The staff are under immense stress. I have no doubt the Health minister is working on the COVID-19 plans and the health system. The problem is we have had seven years of serial and chronic underspending in the health system. It has only been because the global pandemic has forced the Government to make reckoning with the reality of underspending in the public health system. It means you have zero capacity when a global pandemic hits. The Nurses and Midwives Federation has lodged an urgent application with the Industrial Commission because of the ongoing staffing and workload crisis at the Launceston General Hospital. The persistent and ongoing issues are for emergency department nurses and midwives.

They detail dire shifts in the Emergency Department for staff, with up to 21 patients waiting for a bed in the Launceston General Hospital, 60 patients being treated in the department and patients being ramped outside recess bays and cubicles. Just imagine if a likely or known Delta case turns up in the Launceston General Hospital emergency department. Where is the negative pressure room? How do you separate the emergency department staff who are dealing with the COVID-19 case and everybody else?

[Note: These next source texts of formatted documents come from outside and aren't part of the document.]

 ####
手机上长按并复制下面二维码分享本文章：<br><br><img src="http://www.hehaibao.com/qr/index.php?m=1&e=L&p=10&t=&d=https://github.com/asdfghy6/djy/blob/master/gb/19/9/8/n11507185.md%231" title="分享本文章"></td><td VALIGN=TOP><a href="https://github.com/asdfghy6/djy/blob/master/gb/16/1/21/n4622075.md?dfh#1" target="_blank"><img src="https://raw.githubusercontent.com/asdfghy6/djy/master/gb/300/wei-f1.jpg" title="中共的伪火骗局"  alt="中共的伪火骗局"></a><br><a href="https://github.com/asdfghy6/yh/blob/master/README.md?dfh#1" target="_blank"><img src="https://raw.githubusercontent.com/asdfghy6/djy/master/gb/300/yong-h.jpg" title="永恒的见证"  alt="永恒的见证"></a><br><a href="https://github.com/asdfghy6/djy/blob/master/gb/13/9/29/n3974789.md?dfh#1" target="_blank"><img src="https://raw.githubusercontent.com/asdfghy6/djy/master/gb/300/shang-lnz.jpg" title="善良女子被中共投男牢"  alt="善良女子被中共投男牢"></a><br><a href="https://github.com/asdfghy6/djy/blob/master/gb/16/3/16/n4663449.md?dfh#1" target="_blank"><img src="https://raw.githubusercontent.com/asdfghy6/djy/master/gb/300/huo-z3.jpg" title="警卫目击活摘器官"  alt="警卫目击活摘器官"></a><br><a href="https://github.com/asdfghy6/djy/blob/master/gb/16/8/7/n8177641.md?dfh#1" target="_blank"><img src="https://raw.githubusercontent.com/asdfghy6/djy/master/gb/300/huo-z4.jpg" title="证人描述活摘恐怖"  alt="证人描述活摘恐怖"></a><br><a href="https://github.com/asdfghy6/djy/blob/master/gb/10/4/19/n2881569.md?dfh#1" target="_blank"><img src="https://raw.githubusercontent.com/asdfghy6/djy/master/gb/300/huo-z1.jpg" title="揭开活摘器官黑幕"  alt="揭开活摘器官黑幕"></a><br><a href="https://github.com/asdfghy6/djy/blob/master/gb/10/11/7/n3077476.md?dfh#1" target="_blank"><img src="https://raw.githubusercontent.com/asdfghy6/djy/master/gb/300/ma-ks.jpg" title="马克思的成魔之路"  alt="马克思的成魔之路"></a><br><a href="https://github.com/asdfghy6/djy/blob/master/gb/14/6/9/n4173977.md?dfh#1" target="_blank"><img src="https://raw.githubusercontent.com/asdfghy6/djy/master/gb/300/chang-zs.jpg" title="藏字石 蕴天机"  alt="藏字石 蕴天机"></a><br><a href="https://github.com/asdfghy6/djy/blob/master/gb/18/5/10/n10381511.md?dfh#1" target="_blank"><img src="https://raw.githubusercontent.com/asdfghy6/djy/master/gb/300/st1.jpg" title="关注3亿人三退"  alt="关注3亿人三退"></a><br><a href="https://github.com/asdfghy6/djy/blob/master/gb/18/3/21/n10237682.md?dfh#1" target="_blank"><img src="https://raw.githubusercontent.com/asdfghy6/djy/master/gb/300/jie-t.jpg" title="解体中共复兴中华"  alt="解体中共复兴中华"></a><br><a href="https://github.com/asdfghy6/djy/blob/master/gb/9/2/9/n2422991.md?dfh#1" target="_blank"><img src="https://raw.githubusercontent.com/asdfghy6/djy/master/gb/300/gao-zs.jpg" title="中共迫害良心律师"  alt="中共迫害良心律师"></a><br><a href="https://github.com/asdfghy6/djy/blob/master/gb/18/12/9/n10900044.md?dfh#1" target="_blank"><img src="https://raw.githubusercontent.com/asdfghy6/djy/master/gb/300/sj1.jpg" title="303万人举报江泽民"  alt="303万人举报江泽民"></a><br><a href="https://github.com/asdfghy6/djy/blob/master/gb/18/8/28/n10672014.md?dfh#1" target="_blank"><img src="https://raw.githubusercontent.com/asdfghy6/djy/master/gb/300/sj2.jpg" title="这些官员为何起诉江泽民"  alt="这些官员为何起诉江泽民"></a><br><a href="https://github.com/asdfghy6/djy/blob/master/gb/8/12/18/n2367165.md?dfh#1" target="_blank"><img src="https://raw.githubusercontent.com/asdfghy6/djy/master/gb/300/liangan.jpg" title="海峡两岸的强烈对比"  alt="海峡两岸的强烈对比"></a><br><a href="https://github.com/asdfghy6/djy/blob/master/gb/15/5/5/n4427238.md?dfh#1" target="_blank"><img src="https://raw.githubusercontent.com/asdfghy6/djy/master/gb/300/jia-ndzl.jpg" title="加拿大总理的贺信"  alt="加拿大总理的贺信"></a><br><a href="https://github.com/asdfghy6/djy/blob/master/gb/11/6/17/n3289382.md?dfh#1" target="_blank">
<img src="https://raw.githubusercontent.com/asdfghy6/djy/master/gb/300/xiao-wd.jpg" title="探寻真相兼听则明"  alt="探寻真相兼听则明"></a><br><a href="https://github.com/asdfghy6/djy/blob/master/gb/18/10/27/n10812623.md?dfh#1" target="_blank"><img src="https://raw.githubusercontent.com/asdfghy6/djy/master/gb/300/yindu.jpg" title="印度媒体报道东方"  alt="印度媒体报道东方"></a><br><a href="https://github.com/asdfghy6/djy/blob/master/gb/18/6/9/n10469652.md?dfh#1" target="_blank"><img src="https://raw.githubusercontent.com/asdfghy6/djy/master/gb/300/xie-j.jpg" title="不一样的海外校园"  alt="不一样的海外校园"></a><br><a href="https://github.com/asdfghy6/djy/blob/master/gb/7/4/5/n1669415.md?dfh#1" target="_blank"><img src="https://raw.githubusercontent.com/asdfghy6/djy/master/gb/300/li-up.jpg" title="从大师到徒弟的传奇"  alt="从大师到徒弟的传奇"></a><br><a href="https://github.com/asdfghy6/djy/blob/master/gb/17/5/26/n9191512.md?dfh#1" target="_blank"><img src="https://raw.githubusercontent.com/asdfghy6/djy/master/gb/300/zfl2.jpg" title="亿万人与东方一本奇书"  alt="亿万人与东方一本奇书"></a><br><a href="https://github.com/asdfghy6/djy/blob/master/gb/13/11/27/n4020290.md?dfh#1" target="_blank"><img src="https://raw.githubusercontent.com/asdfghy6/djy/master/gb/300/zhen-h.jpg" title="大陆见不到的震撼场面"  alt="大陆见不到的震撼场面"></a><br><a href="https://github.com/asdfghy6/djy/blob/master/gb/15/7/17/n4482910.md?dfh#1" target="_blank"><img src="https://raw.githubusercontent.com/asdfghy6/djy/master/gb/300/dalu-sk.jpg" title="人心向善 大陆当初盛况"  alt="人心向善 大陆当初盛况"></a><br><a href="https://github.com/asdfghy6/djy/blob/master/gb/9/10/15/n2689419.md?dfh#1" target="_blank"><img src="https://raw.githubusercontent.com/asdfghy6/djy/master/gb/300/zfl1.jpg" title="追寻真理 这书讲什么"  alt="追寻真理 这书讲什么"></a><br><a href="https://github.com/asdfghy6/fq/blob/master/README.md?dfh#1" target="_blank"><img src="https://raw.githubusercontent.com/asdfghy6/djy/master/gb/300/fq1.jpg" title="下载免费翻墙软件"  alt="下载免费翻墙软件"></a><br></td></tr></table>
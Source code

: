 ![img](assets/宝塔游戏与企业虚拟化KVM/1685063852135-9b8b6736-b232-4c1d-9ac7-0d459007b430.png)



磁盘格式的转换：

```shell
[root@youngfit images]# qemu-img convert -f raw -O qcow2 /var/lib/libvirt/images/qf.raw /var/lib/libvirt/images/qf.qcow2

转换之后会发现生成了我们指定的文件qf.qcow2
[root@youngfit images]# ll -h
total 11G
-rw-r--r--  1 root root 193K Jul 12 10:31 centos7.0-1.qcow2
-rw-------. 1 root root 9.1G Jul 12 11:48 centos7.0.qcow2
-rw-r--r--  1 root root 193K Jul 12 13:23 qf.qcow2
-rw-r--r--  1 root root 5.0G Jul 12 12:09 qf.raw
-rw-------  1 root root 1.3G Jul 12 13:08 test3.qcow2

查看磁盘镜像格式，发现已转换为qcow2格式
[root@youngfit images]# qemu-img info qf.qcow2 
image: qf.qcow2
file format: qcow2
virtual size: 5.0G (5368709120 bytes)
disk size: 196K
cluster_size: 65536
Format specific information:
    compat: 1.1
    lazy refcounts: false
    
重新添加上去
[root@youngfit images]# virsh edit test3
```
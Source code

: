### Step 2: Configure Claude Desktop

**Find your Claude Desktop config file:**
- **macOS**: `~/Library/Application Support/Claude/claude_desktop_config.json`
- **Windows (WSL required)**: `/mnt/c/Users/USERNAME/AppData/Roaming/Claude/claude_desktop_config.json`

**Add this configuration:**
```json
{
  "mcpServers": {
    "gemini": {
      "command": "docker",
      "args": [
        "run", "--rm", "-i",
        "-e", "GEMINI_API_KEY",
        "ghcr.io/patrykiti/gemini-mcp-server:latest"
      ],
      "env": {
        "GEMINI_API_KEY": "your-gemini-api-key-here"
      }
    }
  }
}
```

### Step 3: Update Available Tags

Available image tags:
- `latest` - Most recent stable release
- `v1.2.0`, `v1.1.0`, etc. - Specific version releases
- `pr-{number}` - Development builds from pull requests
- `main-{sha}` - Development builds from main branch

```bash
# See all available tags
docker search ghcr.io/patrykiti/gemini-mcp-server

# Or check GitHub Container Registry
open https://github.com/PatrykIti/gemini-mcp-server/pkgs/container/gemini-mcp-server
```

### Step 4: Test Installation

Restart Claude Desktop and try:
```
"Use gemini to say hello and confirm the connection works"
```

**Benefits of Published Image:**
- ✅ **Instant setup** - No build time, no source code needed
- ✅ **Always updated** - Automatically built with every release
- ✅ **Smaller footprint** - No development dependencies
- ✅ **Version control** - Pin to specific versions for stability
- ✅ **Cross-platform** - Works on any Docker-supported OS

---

It is very important to talk about the number of ICU beds and ventilators we have in the state; however, I remain concerned that we have an insufficient number to deal with paediatric ICU cases. We do not have enough ICUs in the north-west and the north. We do not have a demonstrated ability to separate hot wards for COVID-19 and non COVID-19 wards for people in the north west and north. Every person working in the Tasmanian Health service is doing their best to solve this situation.

The Government crows about the state of the Budget. There was $300 million remaining in a slush fund in this Budget. Where is it going into health now? This is what we need today. We need the nursing recruitment and retention right now that we have been asking for as have the nurses and the midwives. They have been asking that and we have been supporting that for seven years. This is what we need.